Information shown Block Start
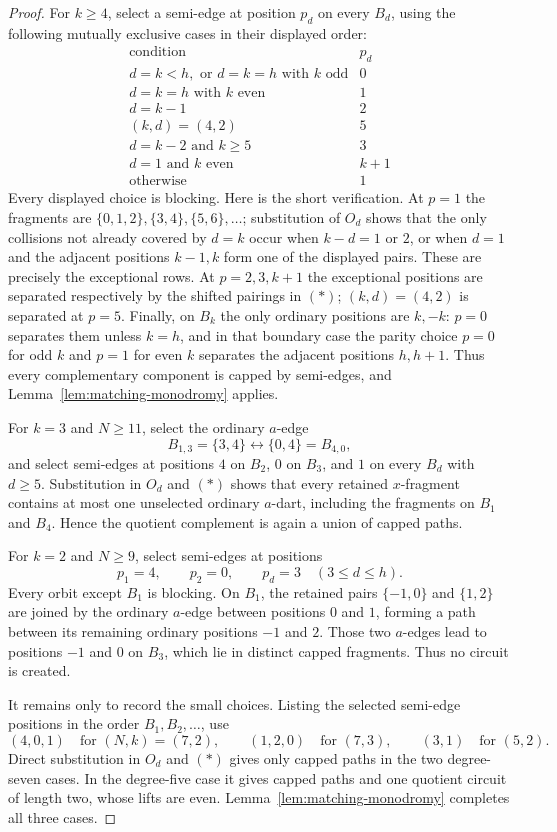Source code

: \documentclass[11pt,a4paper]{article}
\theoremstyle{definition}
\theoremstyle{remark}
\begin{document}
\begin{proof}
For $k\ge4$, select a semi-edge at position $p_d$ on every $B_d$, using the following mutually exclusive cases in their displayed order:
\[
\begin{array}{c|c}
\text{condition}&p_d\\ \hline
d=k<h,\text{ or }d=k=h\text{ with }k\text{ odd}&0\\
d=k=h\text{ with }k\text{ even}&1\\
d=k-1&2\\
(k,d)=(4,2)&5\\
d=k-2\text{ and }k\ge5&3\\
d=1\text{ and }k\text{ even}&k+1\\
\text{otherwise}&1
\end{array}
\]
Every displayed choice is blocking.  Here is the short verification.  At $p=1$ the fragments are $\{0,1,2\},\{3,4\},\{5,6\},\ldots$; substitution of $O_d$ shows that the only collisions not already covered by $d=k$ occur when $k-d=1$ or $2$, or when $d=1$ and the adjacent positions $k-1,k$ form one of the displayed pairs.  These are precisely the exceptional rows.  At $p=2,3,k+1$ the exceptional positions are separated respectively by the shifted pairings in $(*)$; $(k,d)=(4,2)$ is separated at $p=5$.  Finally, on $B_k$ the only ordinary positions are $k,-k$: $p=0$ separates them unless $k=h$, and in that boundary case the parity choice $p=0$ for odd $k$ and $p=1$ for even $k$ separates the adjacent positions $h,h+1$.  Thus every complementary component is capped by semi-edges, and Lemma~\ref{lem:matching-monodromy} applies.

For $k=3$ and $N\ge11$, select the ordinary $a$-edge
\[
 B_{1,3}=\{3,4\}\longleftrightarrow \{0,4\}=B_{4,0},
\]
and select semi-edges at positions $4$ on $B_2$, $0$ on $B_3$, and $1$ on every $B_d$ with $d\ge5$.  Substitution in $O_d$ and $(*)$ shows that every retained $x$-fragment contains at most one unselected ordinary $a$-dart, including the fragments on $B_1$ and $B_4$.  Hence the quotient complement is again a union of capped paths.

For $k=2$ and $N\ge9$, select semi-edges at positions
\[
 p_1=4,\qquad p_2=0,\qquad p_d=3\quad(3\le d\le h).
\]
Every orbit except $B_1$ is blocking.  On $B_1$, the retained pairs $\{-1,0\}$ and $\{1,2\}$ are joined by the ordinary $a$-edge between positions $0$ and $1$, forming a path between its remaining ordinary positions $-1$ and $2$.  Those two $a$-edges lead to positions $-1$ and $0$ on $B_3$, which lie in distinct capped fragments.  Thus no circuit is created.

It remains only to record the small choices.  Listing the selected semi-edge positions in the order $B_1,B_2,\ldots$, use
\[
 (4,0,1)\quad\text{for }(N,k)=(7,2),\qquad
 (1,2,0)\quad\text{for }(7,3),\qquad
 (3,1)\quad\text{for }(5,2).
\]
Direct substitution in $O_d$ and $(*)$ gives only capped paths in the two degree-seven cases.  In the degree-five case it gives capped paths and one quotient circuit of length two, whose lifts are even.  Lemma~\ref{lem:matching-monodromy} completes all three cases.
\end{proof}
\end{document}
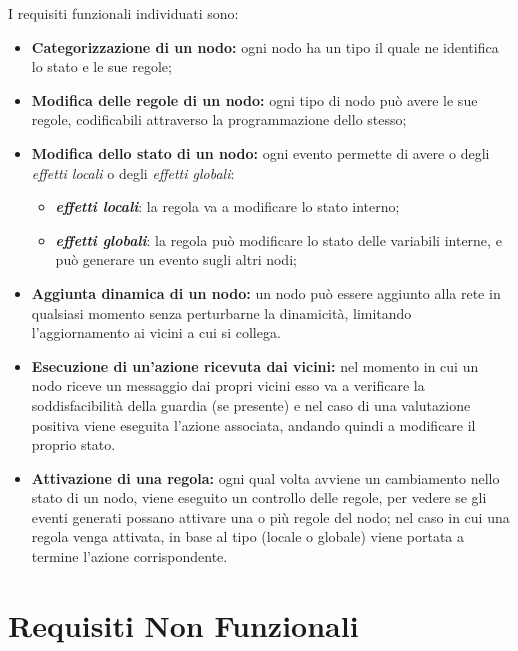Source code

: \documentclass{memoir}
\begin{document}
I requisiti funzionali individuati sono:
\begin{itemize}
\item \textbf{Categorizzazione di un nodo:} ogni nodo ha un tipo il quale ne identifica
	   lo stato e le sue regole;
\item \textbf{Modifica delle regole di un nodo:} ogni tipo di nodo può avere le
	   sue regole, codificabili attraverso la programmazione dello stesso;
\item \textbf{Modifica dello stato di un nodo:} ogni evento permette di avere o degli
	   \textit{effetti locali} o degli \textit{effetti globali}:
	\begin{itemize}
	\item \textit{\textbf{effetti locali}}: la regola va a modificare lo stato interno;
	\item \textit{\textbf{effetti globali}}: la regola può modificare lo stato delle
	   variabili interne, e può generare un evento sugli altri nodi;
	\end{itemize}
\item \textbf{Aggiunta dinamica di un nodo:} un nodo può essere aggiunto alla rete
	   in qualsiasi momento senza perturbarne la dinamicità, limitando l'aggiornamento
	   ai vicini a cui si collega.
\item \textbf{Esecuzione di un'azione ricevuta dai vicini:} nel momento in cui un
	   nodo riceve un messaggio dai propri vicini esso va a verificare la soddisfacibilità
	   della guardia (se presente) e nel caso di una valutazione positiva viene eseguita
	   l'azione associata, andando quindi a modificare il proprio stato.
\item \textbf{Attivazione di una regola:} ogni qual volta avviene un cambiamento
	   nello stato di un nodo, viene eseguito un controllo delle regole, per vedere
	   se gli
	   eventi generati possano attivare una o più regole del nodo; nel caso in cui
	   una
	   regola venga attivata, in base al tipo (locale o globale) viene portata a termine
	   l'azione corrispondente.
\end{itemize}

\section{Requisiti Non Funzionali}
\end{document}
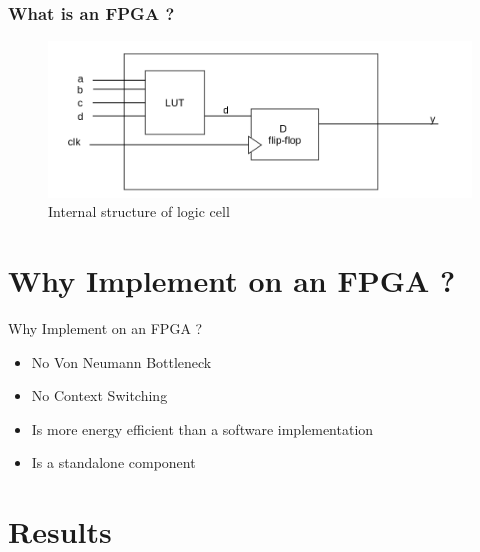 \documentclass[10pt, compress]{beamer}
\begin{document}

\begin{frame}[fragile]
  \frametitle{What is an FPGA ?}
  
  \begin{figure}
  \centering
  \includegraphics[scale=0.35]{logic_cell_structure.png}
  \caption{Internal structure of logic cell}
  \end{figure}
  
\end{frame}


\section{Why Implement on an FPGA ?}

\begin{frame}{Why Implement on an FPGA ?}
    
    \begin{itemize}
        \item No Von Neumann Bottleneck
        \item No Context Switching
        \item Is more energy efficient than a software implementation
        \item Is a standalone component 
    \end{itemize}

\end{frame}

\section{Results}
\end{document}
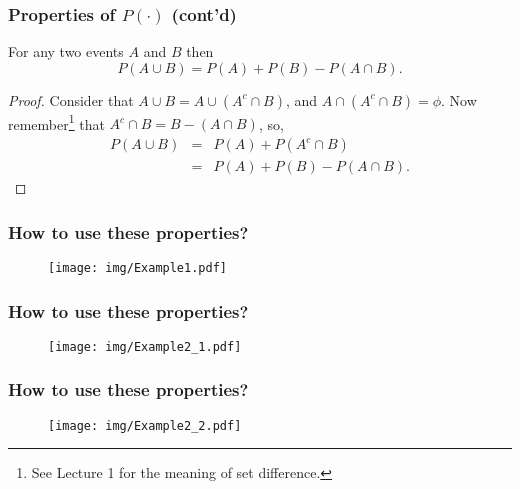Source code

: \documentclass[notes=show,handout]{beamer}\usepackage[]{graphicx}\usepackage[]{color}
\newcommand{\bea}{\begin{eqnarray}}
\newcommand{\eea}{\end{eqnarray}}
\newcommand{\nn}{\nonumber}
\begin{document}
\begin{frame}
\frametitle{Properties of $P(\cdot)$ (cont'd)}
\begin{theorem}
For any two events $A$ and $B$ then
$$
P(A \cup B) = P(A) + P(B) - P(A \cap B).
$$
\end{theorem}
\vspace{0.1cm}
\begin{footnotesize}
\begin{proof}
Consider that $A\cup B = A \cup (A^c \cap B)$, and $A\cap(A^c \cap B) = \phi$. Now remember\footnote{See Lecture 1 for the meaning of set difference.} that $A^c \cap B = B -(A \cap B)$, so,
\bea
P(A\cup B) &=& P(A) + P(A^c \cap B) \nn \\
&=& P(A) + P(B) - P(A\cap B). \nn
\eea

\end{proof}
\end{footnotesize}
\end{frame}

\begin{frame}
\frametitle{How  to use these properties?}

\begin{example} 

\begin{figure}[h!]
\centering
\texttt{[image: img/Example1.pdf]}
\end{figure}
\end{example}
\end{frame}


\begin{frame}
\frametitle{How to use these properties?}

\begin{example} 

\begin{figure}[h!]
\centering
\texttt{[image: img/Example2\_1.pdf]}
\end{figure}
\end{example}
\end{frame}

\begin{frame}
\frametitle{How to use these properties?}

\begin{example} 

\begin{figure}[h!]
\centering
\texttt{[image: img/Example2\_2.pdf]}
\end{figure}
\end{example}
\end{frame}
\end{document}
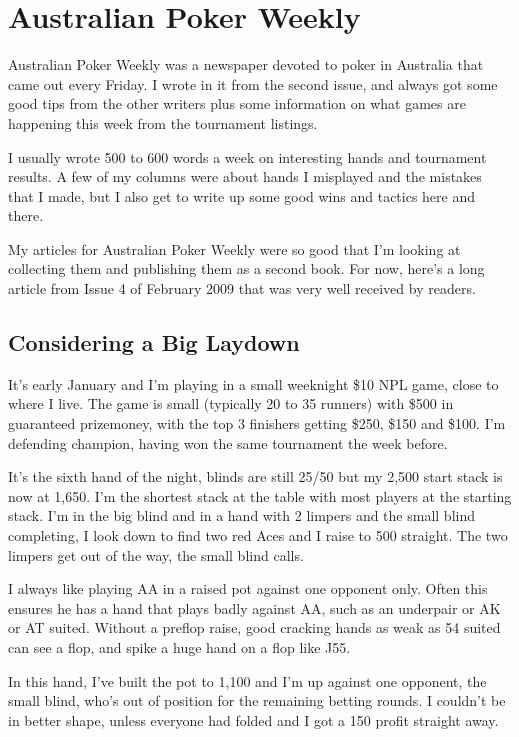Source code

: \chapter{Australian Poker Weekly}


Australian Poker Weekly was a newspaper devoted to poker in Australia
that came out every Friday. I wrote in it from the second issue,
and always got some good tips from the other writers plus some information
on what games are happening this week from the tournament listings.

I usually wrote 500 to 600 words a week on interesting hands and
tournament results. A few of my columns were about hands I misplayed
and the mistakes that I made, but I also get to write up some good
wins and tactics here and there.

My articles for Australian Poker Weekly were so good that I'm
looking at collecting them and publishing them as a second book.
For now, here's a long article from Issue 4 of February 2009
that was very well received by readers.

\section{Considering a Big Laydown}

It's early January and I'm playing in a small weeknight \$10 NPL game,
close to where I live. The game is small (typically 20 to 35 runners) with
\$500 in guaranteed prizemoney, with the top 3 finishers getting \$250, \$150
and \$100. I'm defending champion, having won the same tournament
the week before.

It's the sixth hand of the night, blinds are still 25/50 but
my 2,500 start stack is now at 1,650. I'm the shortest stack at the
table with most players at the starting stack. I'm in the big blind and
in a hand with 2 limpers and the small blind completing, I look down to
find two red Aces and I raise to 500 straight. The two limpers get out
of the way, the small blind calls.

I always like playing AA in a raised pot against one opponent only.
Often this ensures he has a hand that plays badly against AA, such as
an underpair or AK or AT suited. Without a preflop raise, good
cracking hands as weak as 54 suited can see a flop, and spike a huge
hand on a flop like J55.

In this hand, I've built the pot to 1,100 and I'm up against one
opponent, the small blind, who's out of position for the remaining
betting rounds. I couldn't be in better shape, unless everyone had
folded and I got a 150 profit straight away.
Information shown Block End
## [Exercise directions]
For every line above with the word "wrote" in it, make a copy.

## [Task response]
that came out every Friday. I wrote in it from the second issue,
I usually wrote 500 to 600 words a week on interesting hands and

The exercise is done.